(Data items)

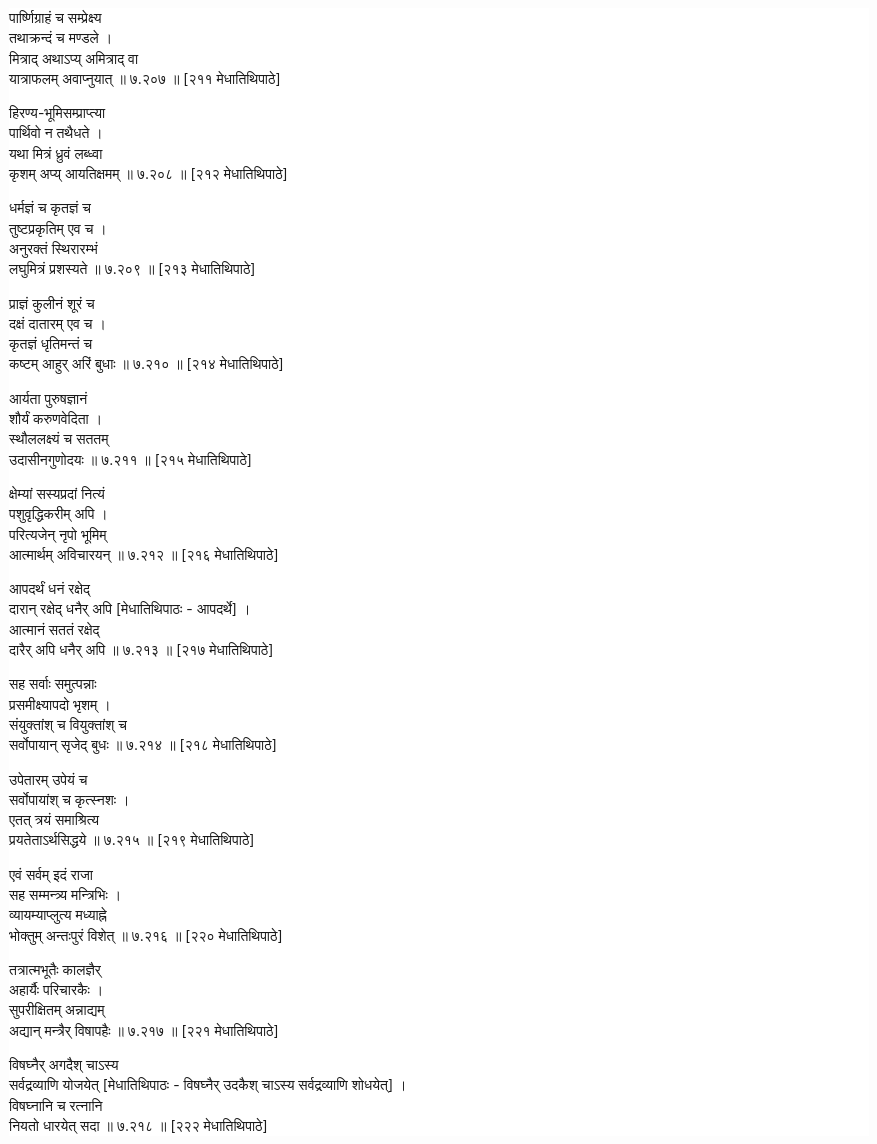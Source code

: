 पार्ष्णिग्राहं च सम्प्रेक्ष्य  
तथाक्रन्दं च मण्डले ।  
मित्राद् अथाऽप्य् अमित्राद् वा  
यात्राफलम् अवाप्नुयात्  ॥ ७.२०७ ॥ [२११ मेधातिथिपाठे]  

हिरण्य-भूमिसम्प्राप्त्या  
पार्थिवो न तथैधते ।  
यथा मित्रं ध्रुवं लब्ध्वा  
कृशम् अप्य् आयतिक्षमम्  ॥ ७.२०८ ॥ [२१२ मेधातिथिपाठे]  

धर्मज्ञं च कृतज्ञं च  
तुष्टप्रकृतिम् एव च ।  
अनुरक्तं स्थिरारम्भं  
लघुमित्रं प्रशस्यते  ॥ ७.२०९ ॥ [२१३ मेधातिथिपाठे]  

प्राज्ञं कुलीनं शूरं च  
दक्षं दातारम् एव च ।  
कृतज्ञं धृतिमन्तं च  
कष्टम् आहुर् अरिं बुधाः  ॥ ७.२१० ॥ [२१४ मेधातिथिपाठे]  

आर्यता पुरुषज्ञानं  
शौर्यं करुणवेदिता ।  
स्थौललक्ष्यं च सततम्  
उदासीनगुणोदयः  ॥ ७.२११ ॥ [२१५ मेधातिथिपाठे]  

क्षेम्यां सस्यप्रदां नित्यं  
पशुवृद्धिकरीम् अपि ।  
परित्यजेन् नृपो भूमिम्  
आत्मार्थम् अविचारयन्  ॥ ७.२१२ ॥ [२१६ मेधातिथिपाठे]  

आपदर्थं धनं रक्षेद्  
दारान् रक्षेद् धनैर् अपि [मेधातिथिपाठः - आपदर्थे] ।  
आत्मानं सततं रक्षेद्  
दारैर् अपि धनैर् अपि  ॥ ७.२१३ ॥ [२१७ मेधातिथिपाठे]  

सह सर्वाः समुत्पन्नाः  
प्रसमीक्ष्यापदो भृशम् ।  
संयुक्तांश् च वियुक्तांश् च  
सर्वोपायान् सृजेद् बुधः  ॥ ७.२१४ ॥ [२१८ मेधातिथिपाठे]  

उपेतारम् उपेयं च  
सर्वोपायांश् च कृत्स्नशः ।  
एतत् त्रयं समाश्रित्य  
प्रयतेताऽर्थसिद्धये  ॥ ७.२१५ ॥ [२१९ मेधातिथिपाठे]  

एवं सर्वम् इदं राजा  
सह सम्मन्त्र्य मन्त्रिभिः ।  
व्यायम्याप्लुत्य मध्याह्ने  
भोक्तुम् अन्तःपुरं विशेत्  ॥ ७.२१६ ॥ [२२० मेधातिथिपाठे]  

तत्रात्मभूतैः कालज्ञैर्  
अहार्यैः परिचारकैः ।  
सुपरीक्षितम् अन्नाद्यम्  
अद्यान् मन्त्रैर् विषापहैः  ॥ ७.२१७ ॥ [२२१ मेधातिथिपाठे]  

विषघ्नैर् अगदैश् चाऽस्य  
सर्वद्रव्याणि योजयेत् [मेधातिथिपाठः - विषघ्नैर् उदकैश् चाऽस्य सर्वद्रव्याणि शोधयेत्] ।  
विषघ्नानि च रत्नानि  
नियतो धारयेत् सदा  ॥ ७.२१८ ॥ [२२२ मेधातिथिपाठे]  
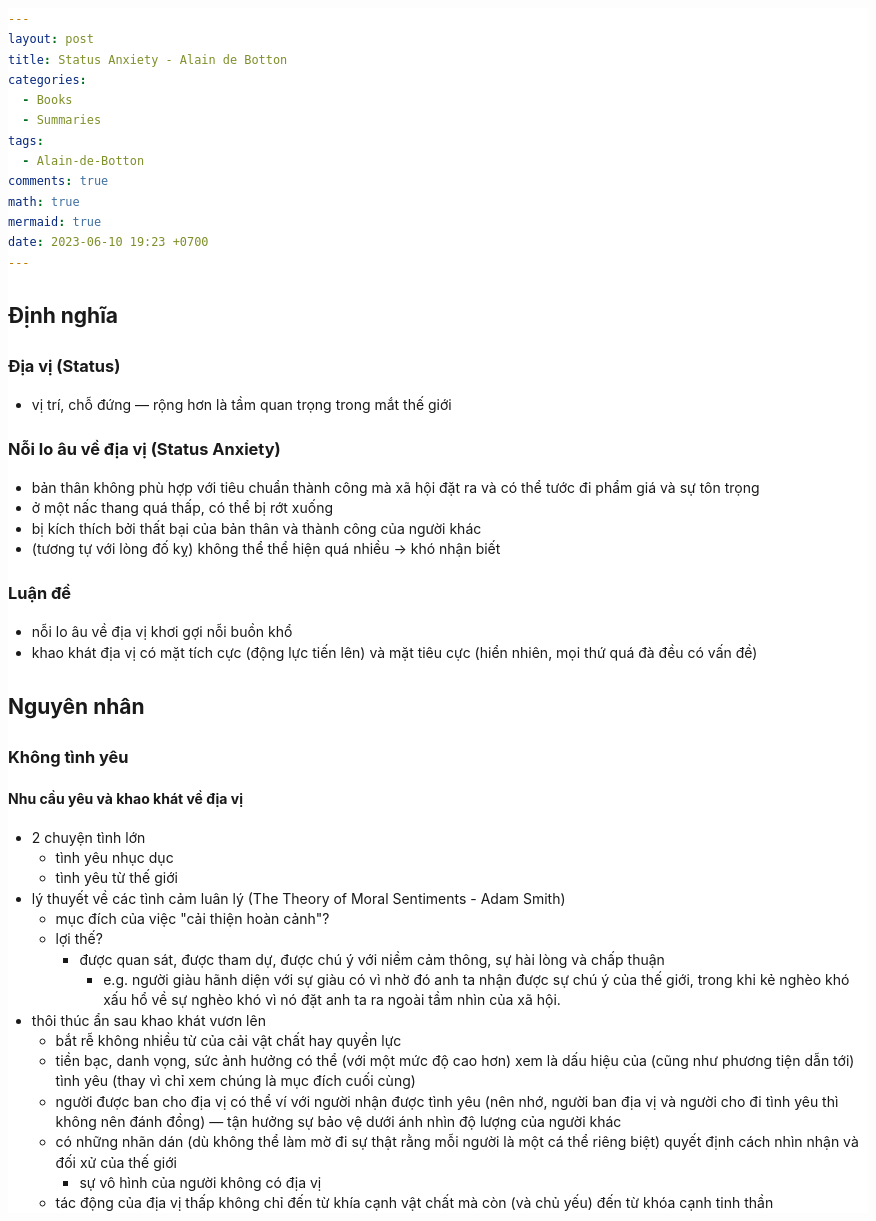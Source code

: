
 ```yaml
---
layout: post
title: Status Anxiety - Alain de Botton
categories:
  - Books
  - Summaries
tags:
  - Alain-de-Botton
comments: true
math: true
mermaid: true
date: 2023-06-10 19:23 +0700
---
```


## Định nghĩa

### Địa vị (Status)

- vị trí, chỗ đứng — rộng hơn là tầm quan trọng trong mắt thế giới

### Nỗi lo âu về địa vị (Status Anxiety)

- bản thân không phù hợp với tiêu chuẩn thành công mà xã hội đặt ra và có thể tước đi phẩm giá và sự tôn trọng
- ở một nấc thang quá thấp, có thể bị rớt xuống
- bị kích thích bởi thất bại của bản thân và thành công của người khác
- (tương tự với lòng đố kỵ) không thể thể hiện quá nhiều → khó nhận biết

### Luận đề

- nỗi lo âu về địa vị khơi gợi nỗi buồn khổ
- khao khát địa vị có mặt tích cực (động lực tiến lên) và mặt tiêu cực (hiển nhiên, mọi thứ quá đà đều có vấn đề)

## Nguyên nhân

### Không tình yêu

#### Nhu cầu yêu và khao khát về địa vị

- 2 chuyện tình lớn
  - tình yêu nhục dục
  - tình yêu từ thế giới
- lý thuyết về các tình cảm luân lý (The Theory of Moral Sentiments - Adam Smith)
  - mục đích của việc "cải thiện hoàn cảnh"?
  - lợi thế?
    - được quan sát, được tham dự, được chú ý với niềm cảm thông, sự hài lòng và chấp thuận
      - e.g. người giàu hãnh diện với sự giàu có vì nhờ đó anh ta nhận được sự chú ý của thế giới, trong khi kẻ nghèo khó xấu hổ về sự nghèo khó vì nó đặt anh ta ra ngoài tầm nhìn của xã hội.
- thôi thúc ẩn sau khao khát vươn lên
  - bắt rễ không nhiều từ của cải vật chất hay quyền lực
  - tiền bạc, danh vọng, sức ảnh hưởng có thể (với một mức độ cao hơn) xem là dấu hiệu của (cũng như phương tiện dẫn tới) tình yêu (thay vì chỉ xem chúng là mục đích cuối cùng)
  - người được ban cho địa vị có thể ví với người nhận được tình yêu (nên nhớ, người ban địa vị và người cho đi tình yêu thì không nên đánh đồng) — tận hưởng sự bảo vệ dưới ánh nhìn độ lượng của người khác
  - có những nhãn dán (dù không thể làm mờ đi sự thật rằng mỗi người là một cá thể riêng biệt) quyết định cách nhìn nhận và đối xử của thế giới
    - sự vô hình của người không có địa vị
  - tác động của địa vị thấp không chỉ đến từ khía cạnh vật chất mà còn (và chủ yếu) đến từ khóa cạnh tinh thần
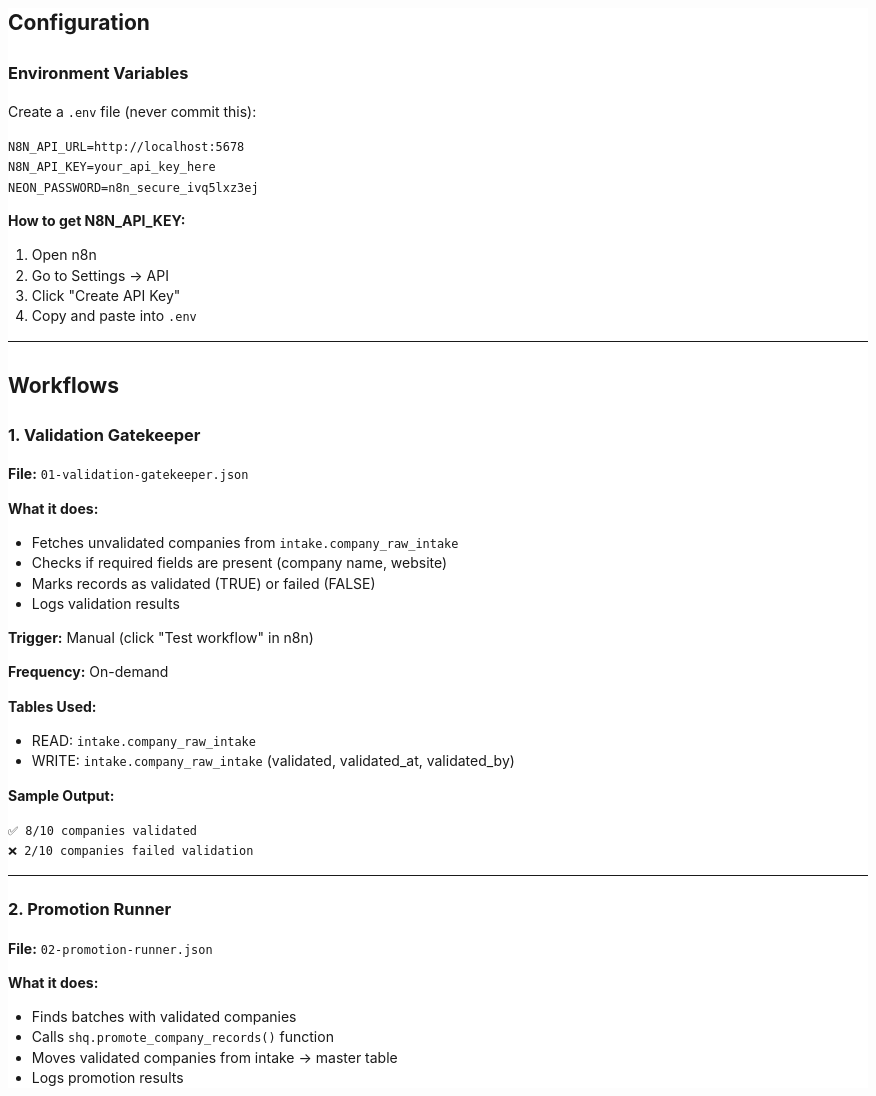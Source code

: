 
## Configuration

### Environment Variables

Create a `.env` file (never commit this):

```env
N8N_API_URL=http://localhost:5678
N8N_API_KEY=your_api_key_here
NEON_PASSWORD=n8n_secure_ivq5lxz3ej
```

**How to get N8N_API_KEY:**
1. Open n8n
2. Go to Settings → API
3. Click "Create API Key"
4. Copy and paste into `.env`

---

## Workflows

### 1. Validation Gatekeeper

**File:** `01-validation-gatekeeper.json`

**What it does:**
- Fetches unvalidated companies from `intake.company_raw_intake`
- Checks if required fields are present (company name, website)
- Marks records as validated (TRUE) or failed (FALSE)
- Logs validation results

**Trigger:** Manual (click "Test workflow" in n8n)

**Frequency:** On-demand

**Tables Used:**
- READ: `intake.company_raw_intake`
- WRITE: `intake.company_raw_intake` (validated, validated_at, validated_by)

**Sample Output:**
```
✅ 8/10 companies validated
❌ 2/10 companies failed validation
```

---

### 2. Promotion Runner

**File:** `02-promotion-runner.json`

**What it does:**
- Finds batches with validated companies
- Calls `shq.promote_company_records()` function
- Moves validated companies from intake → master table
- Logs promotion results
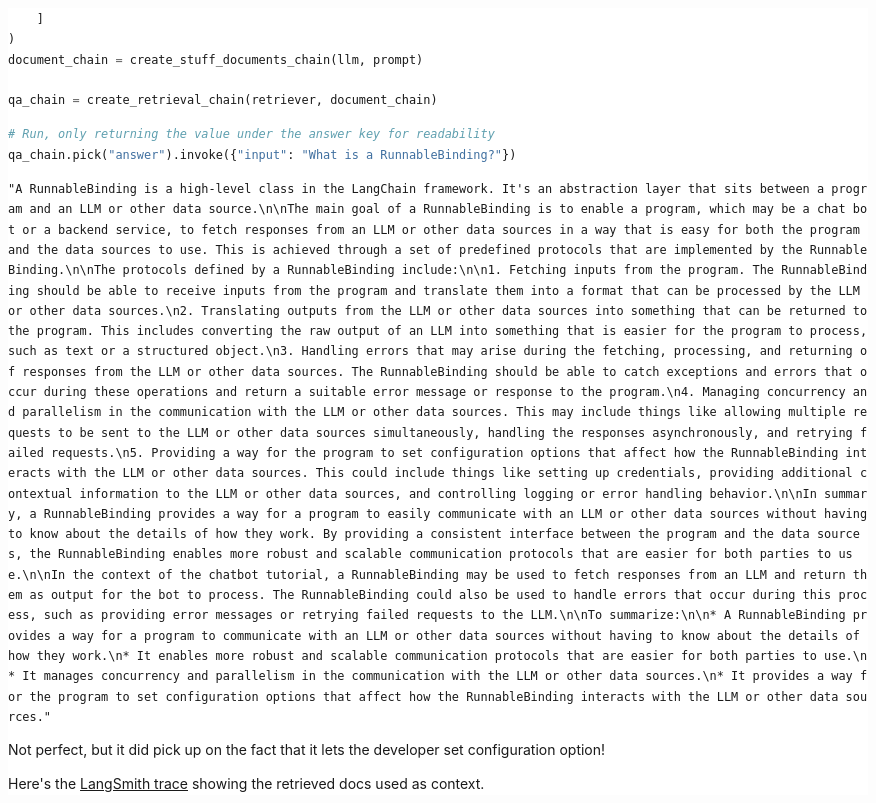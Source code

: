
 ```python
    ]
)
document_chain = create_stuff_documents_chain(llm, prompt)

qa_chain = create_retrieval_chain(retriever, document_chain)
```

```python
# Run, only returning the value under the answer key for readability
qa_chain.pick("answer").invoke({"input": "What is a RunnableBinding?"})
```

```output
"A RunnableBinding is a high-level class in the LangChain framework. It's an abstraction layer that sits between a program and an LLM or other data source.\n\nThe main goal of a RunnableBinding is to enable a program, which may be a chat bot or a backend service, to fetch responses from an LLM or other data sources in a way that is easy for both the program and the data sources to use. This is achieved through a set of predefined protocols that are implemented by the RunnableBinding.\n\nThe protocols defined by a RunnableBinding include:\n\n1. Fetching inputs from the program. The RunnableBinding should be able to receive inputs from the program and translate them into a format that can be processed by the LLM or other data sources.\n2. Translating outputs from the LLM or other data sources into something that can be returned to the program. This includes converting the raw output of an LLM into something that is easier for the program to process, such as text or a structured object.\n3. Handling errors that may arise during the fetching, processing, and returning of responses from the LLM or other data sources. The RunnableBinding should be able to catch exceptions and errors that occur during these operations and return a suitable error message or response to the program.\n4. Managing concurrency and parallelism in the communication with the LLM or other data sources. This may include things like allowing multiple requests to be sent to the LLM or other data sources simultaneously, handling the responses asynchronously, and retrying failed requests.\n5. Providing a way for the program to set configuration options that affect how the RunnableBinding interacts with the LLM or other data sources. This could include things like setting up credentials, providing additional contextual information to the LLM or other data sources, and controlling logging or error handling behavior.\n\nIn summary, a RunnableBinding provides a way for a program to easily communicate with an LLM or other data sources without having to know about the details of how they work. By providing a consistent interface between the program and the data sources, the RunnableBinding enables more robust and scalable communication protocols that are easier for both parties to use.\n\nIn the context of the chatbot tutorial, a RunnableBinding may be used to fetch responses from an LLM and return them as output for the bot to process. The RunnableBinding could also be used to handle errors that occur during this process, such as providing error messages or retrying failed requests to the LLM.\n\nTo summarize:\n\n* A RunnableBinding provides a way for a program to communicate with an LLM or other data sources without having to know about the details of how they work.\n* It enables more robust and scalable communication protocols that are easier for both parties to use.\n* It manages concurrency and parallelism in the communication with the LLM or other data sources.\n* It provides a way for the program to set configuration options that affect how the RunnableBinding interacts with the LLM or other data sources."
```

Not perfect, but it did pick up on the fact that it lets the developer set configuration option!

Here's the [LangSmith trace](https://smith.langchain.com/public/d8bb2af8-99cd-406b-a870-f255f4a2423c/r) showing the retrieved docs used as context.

WORK ITEM:
An answer is complete only when it holds every line above containing the string "người".

OUTPUT FOR THIS TASK:
- bị kích thích bởi thất bại của bản thân và thành công của người khác
      - e.g. người giàu hãnh diện với sự giàu có vì nhờ đó anh ta nhận được sự chú ý của thế giới, trong khi kẻ nghèo khó xấu hổ về sự nghèo khó vì nó đặt anh ta ra ngoài tầm nhìn của xã hội.
  - người được ban cho địa vị có thể ví với người nhận được tình yêu (nên nhớ, người ban địa vị và người cho đi tình yêu thì không nên đánh đồng) — tận hưởng sự bảo vệ dưới ánh nhìn độ lượng của người khác
  - có những nhãn dán (dù không thể làm mờ đi sự thật rằng mỗi người là một cá thể riêng biệt) quyết định cách nhìn nhận và đối xử của thế giới
    - sự vô hình của người không có địa vị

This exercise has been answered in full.